## EXERCISE BRIEF
Each record below needs to be written out exactly as it appears.
________________________
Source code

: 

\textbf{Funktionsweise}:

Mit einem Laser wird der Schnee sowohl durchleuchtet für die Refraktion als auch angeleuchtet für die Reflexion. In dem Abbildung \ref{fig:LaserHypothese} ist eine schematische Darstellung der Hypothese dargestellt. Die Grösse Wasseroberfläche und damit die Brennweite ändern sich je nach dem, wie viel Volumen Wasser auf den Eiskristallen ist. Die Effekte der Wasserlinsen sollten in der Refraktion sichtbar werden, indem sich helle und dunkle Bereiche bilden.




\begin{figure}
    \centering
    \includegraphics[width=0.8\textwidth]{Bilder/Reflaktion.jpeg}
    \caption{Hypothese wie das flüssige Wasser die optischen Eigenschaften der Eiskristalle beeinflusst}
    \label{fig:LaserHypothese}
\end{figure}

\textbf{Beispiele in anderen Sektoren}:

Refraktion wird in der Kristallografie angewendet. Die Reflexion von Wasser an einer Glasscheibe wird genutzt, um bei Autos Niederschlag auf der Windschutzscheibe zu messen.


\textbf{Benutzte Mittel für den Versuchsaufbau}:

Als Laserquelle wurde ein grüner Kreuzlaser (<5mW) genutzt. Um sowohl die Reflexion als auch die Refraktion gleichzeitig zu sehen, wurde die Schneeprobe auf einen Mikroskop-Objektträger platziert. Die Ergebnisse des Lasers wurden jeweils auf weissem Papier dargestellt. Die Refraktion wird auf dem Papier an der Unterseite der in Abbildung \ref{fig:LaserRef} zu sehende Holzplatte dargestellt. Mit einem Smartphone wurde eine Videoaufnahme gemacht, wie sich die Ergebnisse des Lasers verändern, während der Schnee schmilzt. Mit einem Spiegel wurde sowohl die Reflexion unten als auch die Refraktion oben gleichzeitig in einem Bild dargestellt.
________________________
## RESULT
Source code

: 

\textbf{Funktionsweise}:

Mit einem Laser wird der Schnee sowohl durchleuchtet für die Refraktion als auch angeleuchtet für die Reflexion. In dem Abbildung \ref{fig:LaserHypothese} ist eine schematische Darstellung der Hypothese dargestellt. Die Grösse Wasseroberfläche und damit die Brennweite ändern sich je nach dem, wie viel Volumen Wasser auf den Eiskristallen ist. Die Effekte der Wasserlinsen sollten in der Refraktion sichtbar werden, indem sich helle und dunkle Bereiche bilden.




\begin{figure}
    \centering
    \includegraphics[width=0.8\textwidth]{Bilder/Reflaktion.jpeg}
    \caption{Hypothese wie das flüssige Wasser die optischen Eigenschaften der Eiskristalle beeinflusst}
    \label{fig:LaserHypothese}
\end{figure}

\textbf{Beispiele in anderen Sektoren}:

Refraktion wird in der Kristallografie angewendet. Die Reflexion von Wasser an einer Glasscheibe wird genutzt, um bei Autos Niederschlag auf der Windschutzscheibe zu messen.


\textbf{Benutzte Mittel für den Versuchsaufbau}:

Als Laserquelle wurde ein grüner Kreuzlaser (<5mW) genutzt. Um sowohl die Reflexion als auch die Refraktion gleichzeitig zu sehen, wurde die Schneeprobe auf einen Mikroskop-Objektträger platziert. Die Ergebnisse des Lasers wurden jeweils auf weissem Papier dargestellt. Die Refraktion wird auf dem Papier an der Unterseite der in Abbildung \ref{fig:LaserRef} zu sehende Holzplatte dargestellt. Mit einem Smartphone wurde eine Videoaufnahme gemacht, wie sich die Ergebnisse des Lasers verändern, während der Schnee schmilzt. Mit einem Spiegel wurde sowohl die Reflexion unten als auch die Refraktion oben gleichzeitig in einem Bild dargestellt.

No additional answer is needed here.